Program ini menjadi solusi arus balik Lebaran 1447 Hijriah dengan menyediakan transportasi aman dan gratis bagi masyarakat, sekaligus menekan kepadatan kendaraan pribadi di jalan.
“Dalam Balik Gratis ini juga disediakan cek kesehatan. Hal ini guna memastikan perjalanan hingga ke kota tujuan nanti aman,” ujar Qowimuddin.
Ia menegaskan, program ini merupakan bentuk komitmen pemerintah dalam memberikan pelayanan terbaik kepada masyarakat, khususnya dalam mendukung kelancaran arus balik. Selain fasilitas transportasi, peserta juga mendapatkan layanan cek kesehatan hasil kolaborasi Dinas Perhubungan dan Dinas Kesehatan.
“Setelah Lebaran biasanya kita menikmati banyak hidangan. Tidak ada yang salah, tetapi kesehatan tetap harus dijaga. Cek kesehatan ini memastikan tekanan darah aman dan kondisi tubuh siap, supaya berangkatnya tenang, sampainya pun nyaman,” ungkapnya.
Gus Qowim juga berpesan kepada para pemudik agar menjaga nama baik Kota Kediri saat kembali ke perantauan. Ia menyebut para peserta sebagai duta daerah yang membawa nilai-nilai positif seperti keramahan dan semangat gotong royong.
“Kami terus berbenah, mulai dari infrastruktur hingga pelayanan publik.
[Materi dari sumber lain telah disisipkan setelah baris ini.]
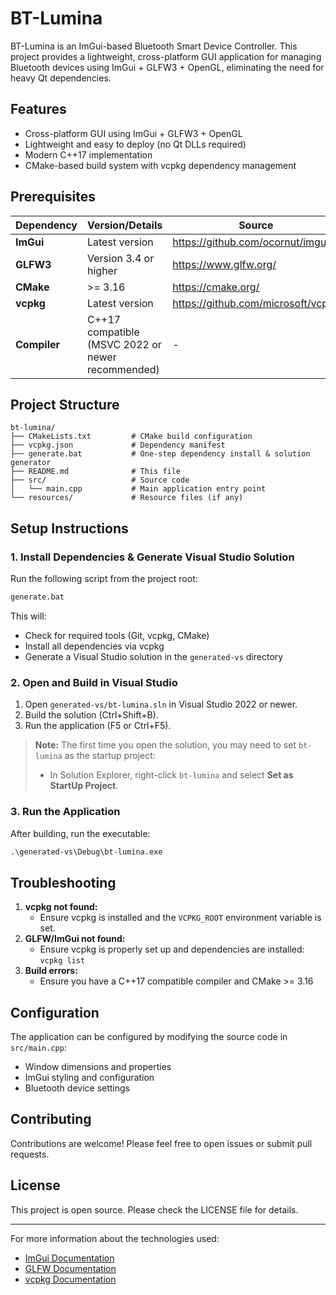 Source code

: # BT-Lumina

BT-Lumina is an ImGui-based Bluetooth Smart Device Controller. This project provides a lightweight, cross-platform GUI application for managing Bluetooth devices using ImGui + GLFW3 + OpenGL, eliminating the need for heavy Qt dependencies.

## Features

- Cross-platform GUI using ImGui + GLFW3 + OpenGL
- Lightweight and easy to deploy (no Qt DLLs required)
- Modern C++17 implementation
- CMake-based build system with vcpkg dependency management

## Prerequisites

| Dependency | Version/Details | Source |
|------------|----------------|--------|
| **ImGui**  | Latest version | https://github.com/ocornut/imgui |
| **GLFW3**  | Version 3.4 or higher | https://www.glfw.org/ |
| **CMake**  | >= 3.16 | https://cmake.org/ |
| **vcpkg**  | Latest version | https://github.com/microsoft/vcpkg |
| **Compiler** | C++17 compatible (MSVC 2022 or newer recommended) | - |

## Project Structure

```
bt-lumina/
├── CMakeLists.txt         # CMake build configuration
├── vcpkg.json             # Dependency manifest
├── generate.bat           # One-step dependency install & solution generator
├── README.md              # This file
├── src/                   # Source code
│   └── main.cpp           # Main application entry point
└── resources/             # Resource files (if any)
```

## Setup Instructions

### 1. Install Dependencies & Generate Visual Studio Solution

Run the following script from the project root:

```cmd
generate.bat
```

This will:
- Check for required tools (Git, vcpkg, CMake)
- Install all dependencies via vcpkg
- Generate a Visual Studio solution in the `generated-vs` directory

### 2. Open and Build in Visual Studio

1. Open `generated-vs/bt-lumina.sln` in Visual Studio 2022 or newer.
2. Build the solution (Ctrl+Shift+B).
3. Run the application (F5 or Ctrl+F5).

> **Note:** The first time you open the solution, you may need to set `bt-lumina` as the startup project:
> - In Solution Explorer, right-click `bt-lumina` and select **Set as StartUp Project**.

### 3. Run the Application

After building, run the executable:

```cmd
.\generated-vs\Debug\bt-lumina.exe
```

## Troubleshooting

1. **vcpkg not found:**
   - Ensure vcpkg is installed and the `VCPKG_ROOT` environment variable is set.
2. **GLFW/ImGui not found:**
   - Ensure vcpkg is properly set up and dependencies are installed: `vcpkg list`
3. **Build errors:**
   - Ensure you have a C++17 compatible compiler and CMake >= 3.16

## Configuration

The application can be configured by modifying the source code in `src/main.cpp`:
- Window dimensions and properties
- ImGui styling and configuration
- Bluetooth device settings

## Contributing

Contributions are welcome! Please feel free to open issues or submit pull requests.

## License

This project is open source. Please check the LICENSE file for details.

---

For more information about the technologies used:
- [ImGui Documentation](https://github.com/ocornut/imgui)
- [GLFW Documentation](https://www.glfw.org/documentation.html)
- [vcpkg Documentation](https://github.com/microsoft/vcpkg)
Harapannya, saat panjenengan pulang nanti, Kota Kediri sudah semakin maju dan membanggakan,” tegasnya.
Salah satu peserta, Isnan Munawar, mengaku sangat terbantu dengan program ini, terutama bagi keluarganya yang melakukan perjalanan bersama.
“Bagi saya yang mudik dengan jumlah tujuh orang ini sangat terbantu. Tahun kemarin juga ikut dan Alhamdulillah dapat lagi. Pelayanannya juga semakin meningkat dari tahun ke tahun,” ujarnya.
Sebelum diberangkatkan, seluruh armada bus telah melalui proses ramp check dan diberi stiker sebagai tanda laik jalan. Pemeriksaan mencakup kondisi fisik kendaraan, kelengkapan administrasi, serta kesehatan pengemudi.
Program Balik Gratis Kota Kediri 2026 diharapkan dapat menjadi solusi efektif dalam mengurai kepadatan arus balik sekaligus memberikan perjalanan yang aman dan nyaman bagi masyarakat. (kur/nuh)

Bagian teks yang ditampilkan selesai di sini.